FAQ's

Power Protection Devices
OVCD is connected at before the equipment in use. It is plug n play device. IT works automatically. Incoming current will first pass through OVCD then into the equipment. OVCD continuously monitors the line voltage. Whenever the voltage is above or below the set voltage limits the OVCD simply cuts the voltage to the equipment thereby saving it from the line disturbance. It reacts within fraction of second to the disturbance. When the voltage returns to normal, the OVCD resumes the supply to the equipment with short power-on delay of 3 seconds (configurable). This feature is called the Smart Start. It prevents the initial harmful transient that may damage the Equipment.
OVCD will withstand the voltage even as high as 440 Volts in single phase. Most equipment would burn at this voltage. It is protection device, which safeguards against extreme high voltages .It however do not stabilize the voltage as in the case of other devices in the same category like Stabilizer, CVTs.

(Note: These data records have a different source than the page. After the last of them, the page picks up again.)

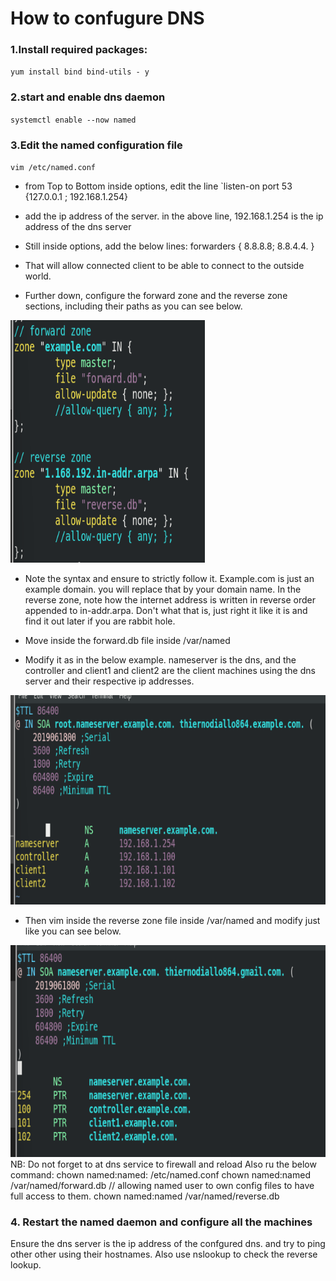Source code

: # How to confugure DNS
### 1.Install required packages:
`yum install bind bind-utils - y`
### 2.start and enable dns daemon 
`systemctl enable --now named` 
### 3.Edit the named configuration file 
`vim /etc/named.conf` 
- from Top to Bottom inside options, edit the line `listen-on port 53 {127.0.0.1 ; 192.168.1.254} 
-  add the ip address of the server. in the above line, 192.168.1.254 is the ip address of the dns server 

- Still inside options, add the below lines:
forwarders {
    8.8.8.8;
    8.8.4.4.
}
- That will allow connected client to be able to connect to the outside world.

- Further down, configure the forward zone and the reverse zone sections, including their paths as you can see below. 

![Alt text](image-1.png)

- Note the syntax and ensure to strictly follow it. Example.com is just an example domain. you will replace that by your domain name.
In the reverse zone, note how the internet address is written in reverse order appended to in-addr.arpa. Don't what that is, just right it like it is and find it out later if you are rabbit hole.
- Move inside the forward.db file inside /var/named

- Modify it as in the below example.
nameserver is the dns, and the controller and client1 and client2 are the client machines using the dns server and their respective ip addresses.

![Alt text](image-2.png)


- Then vim inside the reverse zone file inside /var/named and modify just like you can see below. 

![Alt text](image-3.png)
NB: Do not forget to at dns service to firewall and reload
Also ru the below command: 
chown named:named: /etc/named.conf
chown named:named /var/named/forward.db  // allowing named user to own config files to have full access to them.
chown named:named /var/named/reverse.db 
### 4. Restart the named daemon and configure all the machines
 Ensure the dns server is the ip address of the confgured dns. and try to ping other other using their hostnames. Also use nslookup to check the reverse lookup.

Power Solution is a comprehensive power protection device which acts as an insurance against power fluctuation that could damage your electrical appliances and electronic devices used in your homes and offices.
Power solution protects against high voltage, low voltage, surges and spikes. However what sets it apart from other protection devices is the ability to protect your equipement in case of neutral open condition. It can easily protect your equipment from voltage as high as 440 Volts in single phase.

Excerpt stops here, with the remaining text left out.